BEGIN Records for the task
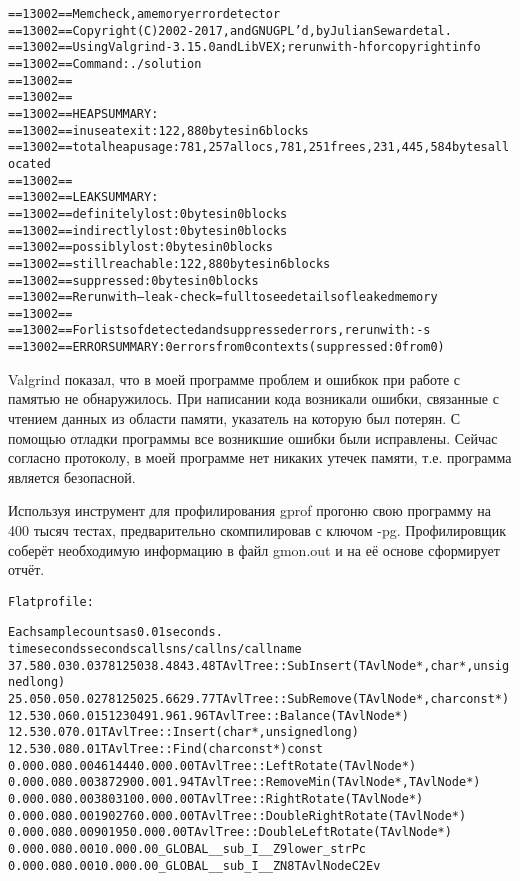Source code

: \begin{alltt}
	==13002== Memcheck, a memory error detector
	==13002== Copyright (C) 2002-2017, and GNU GPL'd, by Julian Seward et al.
	==13002== Using Valgrind-3.15.0 and LibVEX; rerun with -h for copyright info
	==13002== Command: ./solution
	==13002== 
	==13002== 
	==13002== HEAP SUMMARY:
	==13002==     in use at exit: 122,880 bytes in 6 blocks
	==13002==   total heap usage: 781,257 allocs, 781,251 frees, 231,445,584 bytes allocated
	==13002== 
	==13002== LEAK SUMMARY:
	==13002==    definitely lost: 0 bytes in 0 blocks
	==13002==    indirectly lost: 0 bytes in 0 blocks
	==13002==      possibly lost: 0 bytes in 0 blocks
	==13002==    still reachable: 122,880 bytes in 6 blocks
	==13002==         suppressed: 0 bytes in 0 blocks
	==13002== Rerun with --leak-check=full to see details of leaked memory
	==13002== 
	==13002== For lists of detected and suppressed errors, rerun with: -s
	==13002== ERROR SUMMARY: 0 errors from 0 contexts (suppressed: 0 from 0)
\end{alltt}

Valgrind показал, что в моей программе проблем и ошибкок при работе с памятью
не обнаружилось. При написании кода возникали ошибки, связанные с чтением данных из области памяти, указатель на которую был потерян. С помощью отладки
программы все возникшие ошибки были исправлены. Сейчас согласно протоколу, в
моей программе нет никаких утечек памяти, т.е. программа является безопасной.


Используя инструмент для профилирования gprof прогоню свою программу на 400
тысяч тестах, предварительно скомпилировав с ключом -pg. Профилировщик соберёт необходимую информацию в файл gmon.out и на её основе сформирует отчёт.

\newpage

\begin{alltt}
	Flat profile:

	Each sample counts as 0.01 seconds.
	  %   cumulative   self              self     total           
	 time   seconds   seconds    calls  ns/call  ns/call  name    
	 37.58      0.03     0.03   781250    38.48    43.48  TAvlTree::SubInsert(TAvlNode*, char*, unsigned long)
	 25.05      0.05     0.02   781250    25.66    29.77  TAvlTree::SubRemove(TAvlNode*, char const*)
	 12.53      0.06     0.01  5123049     1.96     1.96  TAvlTree::Balance(TAvlNode*)
	 12.53      0.07     0.01                             TAvlTree::Insert(char*, unsigned long)
	 12.53      0.08     0.01                             TAvlTree::Find(char const*) const
	  0.00      0.08     0.00   461444     0.00     0.00  TAvlTree::LeftRotate(TAvlNode*)
	  0.00      0.08     0.00   387290     0.00     1.94  TAvlTree::RemoveMin(TAvlNode*, TAvlNode*)
	  0.00      0.08     0.00   380310     0.00     0.00  TAvlTree::RightRotate(TAvlNode*)
	  0.00      0.08     0.00   190276     0.00     0.00  TAvlTree::DoubleRightRotate(TAvlNode*)
	  0.00      0.08     0.00    90195     0.00     0.00  TAvlTree::DoubleLeftRotate(TAvlNode*)
	  0.00      0.08     0.00        1     0.00     0.00  _GLOBAL__sub_I__Z9lower_strPc
	  0.00      0.08     0.00        1     0.00     0.00  _GLOBAL__sub_I__ZN8TAvlNodeC2Ev
\end{alltt}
END Records for the task
*Work item*. Transcribe the listing word for word, but keep its pictures out of the copy.

*Problem solution*.
Source code

: \begin{alltt}
	==13002== Memcheck, a memory error detector
	==13002== Copyright (C) 2002-2017, and GNU GPL'd, by Julian Seward et al.
	==13002== Using Valgrind-3.15.0 and LibVEX; rerun with -h for copyright info
	==13002== Command: ./solution
	==13002== 
	==13002== 
	==13002== HEAP SUMMARY:
	==13002==     in use at exit: 122,880 bytes in 6 blocks
	==13002==   total heap usage: 781,257 allocs, 781,251 frees, 231,445,584 bytes allocated
	==13002== 
	==13002== LEAK SUMMARY:
	==13002==    definitely lost: 0 bytes in 0 blocks
	==13002==    indirectly lost: 0 bytes in 0 blocks
	==13002==      possibly lost: 0 bytes in 0 blocks
	==13002==    still reachable: 122,880 bytes in 6 blocks
	==13002==         suppressed: 0 bytes in 0 blocks
	==13002== Rerun with --leak-check=full to see details of leaked memory
	==13002== 
	==13002== For lists of detected and suppressed errors, rerun with: -s
	==13002== ERROR SUMMARY: 0 errors from 0 contexts (suppressed: 0 from 0)
\end{alltt}

Valgrind показал, что в моей программе проблем и ошибкок при работе с памятью
не обнаружилось. При написании кода возникали ошибки, связанные с чтением данных из области памяти, указатель на которую был потерян. С помощью отладки
программы все возникшие ошибки были исправлены. Сейчас согласно протоколу, в
моей программе нет никаких утечек памяти, т.е. программа является безопасной.


Используя инструмент для профилирования gprof прогоню свою программу на 400
тысяч тестах, предварительно скомпилировав с ключом -pg. Профилировщик соберёт необходимую информацию в файл gmon.out и на её основе сформирует отчёт.

\newpage

\begin{alltt}
	Flat profile:

	Each sample counts as 0.01 seconds.
	  %   cumulative   self              self     total           
	 time   seconds   seconds    calls  ns/call  ns/call  name    
	 37.58      0.03     0.03   781250    38.48    43.48  TAvlTree::SubInsert(TAvlNode*, char*, unsigned long)
	 25.05      0.05     0.02   781250    25.66    29.77  TAvlTree::SubRemove(TAvlNode*, char const*)
	 12.53      0.06     0.01  5123049     1.96     1.96  TAvlTree::Balance(TAvlNode*)
	 12.53      0.07     0.01                             TAvlTree::Insert(char*, unsigned long)
	 12.53      0.08     0.01                             TAvlTree::Find(char const*) const
	  0.00      0.08     0.00   461444     0.00     0.00  TAvlTree::LeftRotate(TAvlNode*)
	  0.00      0.08     0.00   387290     0.00     1.94  TAvlTree::RemoveMin(TAvlNode*, TAvlNode*)
	  0.00      0.08     0.00   380310     0.00     0.00  TAvlTree::RightRotate(TAvlNode*)
	  0.00      0.08     0.00   190276     0.00     0.00  TAvlTree::DoubleRightRotate(TAvlNode*)
	  0.00      0.08     0.00    90195     0.00     0.00  TAvlTree::DoubleLeftRotate(TAvlNode*)
	  0.00      0.08     0.00        1     0.00     0.00  _GLOBAL__sub_I__Z9lower_strPc
	  0.00      0.08     0.00        1     0.00     0.00  _GLOBAL__sub_I__ZN8TAvlNodeC2Ev
\end{alltt}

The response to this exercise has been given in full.